Entity: Ephemeral Castle (Infrastructure Layer)
This page is the repository hub for the provider-specific infrastructure layer.
Overview
ephemeral-castle/ is the provider-specific bootstrap layer. It provisions VMs (Proxmox/Talos), networking (Tailscale), storage (Longhorn), Flux bootstrap, and the Hetzner Vault runtime. After bootstrap, the cluster is managed declaratively by Flux from tazlab-k8s.
Repository Structure
ephemeral-castle/
├── clusters/tazlab-k8s/ # Proxmox/Talos cluster (active)
│ ├── proxmox/ # Lifecycle scripts (create/destroy/nuclear-wipe)

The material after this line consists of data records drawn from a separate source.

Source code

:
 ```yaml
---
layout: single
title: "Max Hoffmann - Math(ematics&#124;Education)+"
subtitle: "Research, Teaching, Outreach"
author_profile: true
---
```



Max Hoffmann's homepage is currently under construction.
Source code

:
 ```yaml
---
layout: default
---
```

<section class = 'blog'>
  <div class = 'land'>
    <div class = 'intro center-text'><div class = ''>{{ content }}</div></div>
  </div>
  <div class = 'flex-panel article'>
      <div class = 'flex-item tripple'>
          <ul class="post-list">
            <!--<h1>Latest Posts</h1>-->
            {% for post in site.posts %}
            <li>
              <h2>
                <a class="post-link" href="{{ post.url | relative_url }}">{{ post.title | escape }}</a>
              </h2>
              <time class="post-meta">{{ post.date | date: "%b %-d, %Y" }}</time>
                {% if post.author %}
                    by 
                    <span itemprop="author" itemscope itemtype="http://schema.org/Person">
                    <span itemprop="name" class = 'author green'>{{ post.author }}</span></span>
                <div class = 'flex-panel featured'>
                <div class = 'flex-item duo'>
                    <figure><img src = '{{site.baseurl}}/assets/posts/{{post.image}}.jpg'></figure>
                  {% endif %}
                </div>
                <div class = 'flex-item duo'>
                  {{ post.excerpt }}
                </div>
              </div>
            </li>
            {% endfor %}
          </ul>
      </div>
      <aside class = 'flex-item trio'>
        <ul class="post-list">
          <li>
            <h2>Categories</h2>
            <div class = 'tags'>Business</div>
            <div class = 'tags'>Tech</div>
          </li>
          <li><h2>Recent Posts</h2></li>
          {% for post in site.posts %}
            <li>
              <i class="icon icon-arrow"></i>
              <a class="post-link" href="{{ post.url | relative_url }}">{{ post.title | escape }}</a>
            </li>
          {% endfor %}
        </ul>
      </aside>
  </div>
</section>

│ │ └── configs/ # GENERATED: kubeconfig, talosconfig
│ ├── live/ # Terragrunt layers
│ │ ├── env.hcl # Cluster variables (source of truth)

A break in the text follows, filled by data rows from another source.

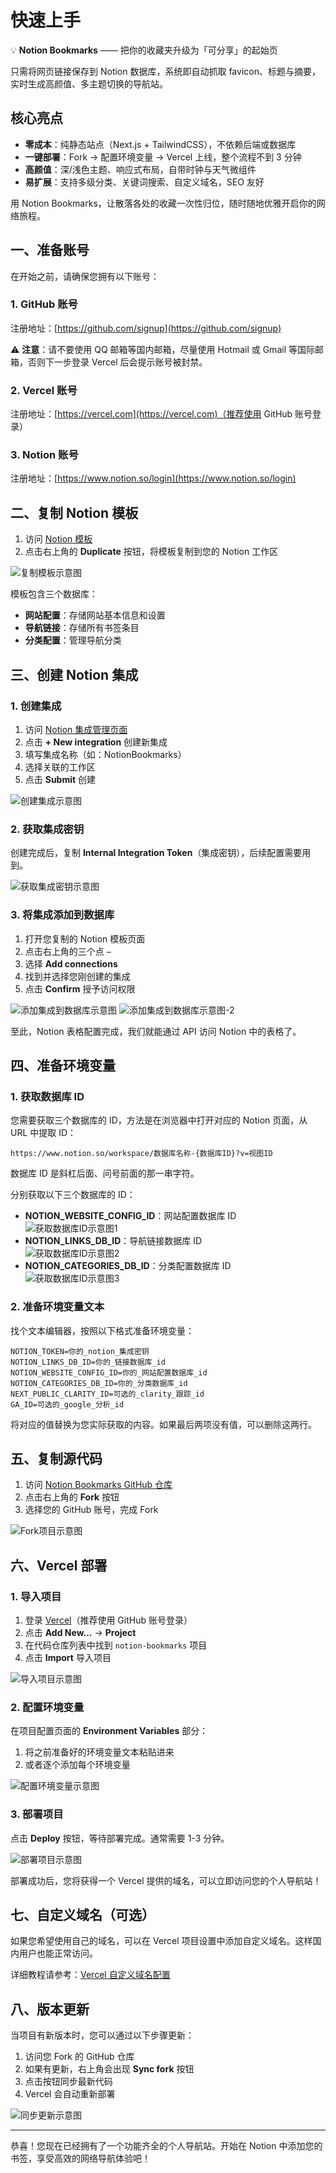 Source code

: # 快速上手

💡 **Notion Bookmarks** —— 把你的收藏夹升级为「可分享」的起始页

只需将网页链接保存到 Notion 数据库，系统即自动抓取 favicon、标题与摘要，实时生成高颜值、多主题切换的导航站。

## 核心亮点

- **零成本**：纯静态站点（Next.js + TailwindCSS），不依赖后端或数据库
- **一键部署**：Fork → 配置环境变量 → Vercel 上线，整个流程不到 3 分钟
- **高颜值**：深/浅色主题、响应式布局，自带时钟与天气微组件
- **易扩展**：支持多级分类、关键词搜索、自定义域名，SEO 友好

用 Notion Bookmarks，让散落各处的收藏一次性归位，随时随地优雅开启你的网络旅程。

## 一、准备账号

在开始之前，请确保您拥有以下账号：

### 1. GitHub 账号
注册地址：[https://github.com/signup](https://github.com/signup)

⚠️ **注意**：请不要使用 QQ 邮箱等国内邮箱，尽量使用 Hotmail 或 Gmail 等国际邮箱，否则下一步登录 Vercel 后会提示账号被封禁。

### 2. Vercel 账号
注册地址：[https://vercel.com](https://vercel.com)（推荐使用 GitHub 账号登录）

### 3. Notion 账号
注册地址：[https://www.notion.so/login](https://www.notion.so/login)

## 二、复制 Notion 模板

1. 访问 [Notion 模板](https://lofty-spear-6f1.notion.site/NotionBookmarks-157a26d324f380c08811f044c8563d04)
2. 点击右上角的 **Duplicate** 按钮，将模板复制到您的 Notion 工作区

![复制模板示意图](./images/duplicate-template.png)

模板包含三个数据库：
- **网站配置**：存储网站基本信息和设置
- **导航链接**：存储所有书签条目
- **分类配置**：管理导航分类

## 三、创建 Notion 集成

### 1. 创建集成

1. 访问 [Notion 集成管理页面](https://www.notion.so/my-integrations)
2. 点击 **+ New integration** 创建新集成
3. 填写集成名称（如：NotionBookmarks）
4. 选择关联的工作区
5. 点击 **Submit** 创建

![创建集成示意图](./images/create-integration.png)

### 2. 获取集成密钥

创建完成后，复制 **Internal Integration Token**（集成密钥），后续配置需要用到。

![获取集成密钥示意图](./images/integration-token.png)

### 3. 将集成添加到数据库

1. 打开您复制的 Notion 模板页面
2. 点击右上角的三个点 `⋯`
3. 选择 **Add connections**
4. 找到并选择您刚创建的集成
5. 点击 **Confirm** 授予访问权限

![添加集成到数据库示意图](./images/add-integration.png)
![添加集成到数据库示意图-2](./images/add-integration-2.png)

至此，Notion 表格配置完成，我们就能通过 API 访问 Notion 中的表格了。

## 四、准备环境变量

### 1. 获取数据库 ID

您需要获取三个数据库的 ID，方法是在浏览器中打开对应的 Notion 页面，从 URL 中提取 ID：

```
https://www.notion.so/workspace/数据库名称-{数据库ID}?v=视图ID
```

数据库 ID 是斜杠后面、问号前面的那一串字符。

分别获取以下三个数据库的 ID：
- **NOTION_WEBSITE_CONFIG_ID**：网站配置数据库 ID
![获取数据库ID示意图1](./images/database-id-1.png)
- **NOTION_LINKS_DB_ID**：导航链接数据库 ID  
![获取数据库ID示意图2](./images/database-id-2.png)
- **NOTION_CATEGORIES_DB_ID**：分类配置数据库 ID
![获取数据库ID示意图3](./images/database-id-3.png)

### 2. 准备环境变量文本

找个文本编辑器，按照以下格式准备环境变量：

```
NOTION_TOKEN=你的_notion_集成密钥
NOTION_LINKS_DB_ID=你的_链接数据库_id
NOTION_WEBSITE_CONFIG_ID=你的_网站配置数据库_id
NOTION_CATEGORIES_DB_ID=你的_分类数据库_id
NEXT_PUBLIC_CLARITY_ID=可选的_clarity_跟踪_id
GA_ID=可选的_google_分析_id
```

将对应的值替换为您实际获取的内容。如果最后两项没有值，可以删除这两行。

## 五、复制源代码

1. 访问 [Notion Bookmarks GitHub 仓库](https://github.com/moyuguy/notion_bookmarks)
2. 点击右上角的 **Fork** 按钮
3. 选择您的 GitHub 账号，完成 Fork

![Fork项目示意图](./images/fork-project.png)

## 六、Vercel 部署

### 1. 导入项目

1. 登录 [Vercel](https://vercel.com)（推荐使用 GitHub 账号登录）
2. 点击 **Add New...** → **Project**
3. 在代码仓库列表中找到 `notion-bookmarks` 项目
4. 点击 **Import** 导入项目

![导入项目示意图](./images/import-project.png)

### 2. 配置环境变量

在项目配置页面的 **Environment Variables** 部分：

1. 将之前准备好的环境变量文本粘贴进来
2. 或者逐个添加每个环境变量

![配置环境变量示意图](./images/environment-variables.png)


### 3. 部署项目

点击 **Deploy** 按钮，等待部署完成。通常需要 1-3 分钟。

![部署项目示意图](./images/deploy-project.png)

部署成功后，您将获得一个 Vercel 提供的域名，可以立即访问您的个人导航站！

## 七、自定义域名（可选）

如果您希望使用自己的域名，可以在 Vercel 项目设置中添加自定义域名。这样国内用户也能正常访问。

详细教程请参考：[Vercel 自定义域名配置](https://blog.tangly1024.com/article/vercel-domain)

## 八、版本更新

当项目有新版本时，您可以通过以下步骤更新：

1. 访问您 Fork 的 GitHub 仓库
2. 如果有更新，右上角会出现 **Sync fork** 按钮
3. 点击按钮同步最新代码
4. Vercel 会自动重新部署

![同步更新示意图](./images/sync-fork.png)

---

恭喜！您现在已经拥有了一个功能齐全的个人导航站。开始在 Notion 中添加您的书签，享受高效的网络导航体验吧！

│ │ ├── terragrunt.hcl # Root config
│ │ ├── secrets/ # Layer 1: bootstrap credentials (from ~/secrets/ env vars)
│ │ ├── platform/ # Layer 2: Proxmox VMs + Talos (certSANs, JWT issuer baked in)
│ │ ├── engine/ # Layer 3: ESO + CoreDNS + vault secrets + github/tailscale tokens
│ │ ├── networking/ # Layer 4a: MetalLB
│ │ ├── gitops/ # Layer 4b: Flux bootstrap
│ │ ├── storage/ # Layer 5: Longhorn + S3 backup
│ │ └── gcp-services/ # Standalone: AlloyDB
│ ├── modules/ # Reusable Terraform modules (6)
│ └── manifests/ # Static Helm values
├── runtimes/
│ └── lushycorp-vault/hetzner/ # Vault runtime (active)
│ ├── create.sh # 8-stage provisioning pipeline (~344s)
│ ├── destroy.sh # Ordered teardown + state cleanup
│ ├── terraform/ # Hetzner VM + firewall
│ ├── ansible/ # Ansible roles (vault-runtime, common) + 3 playbooks (install/converge/post)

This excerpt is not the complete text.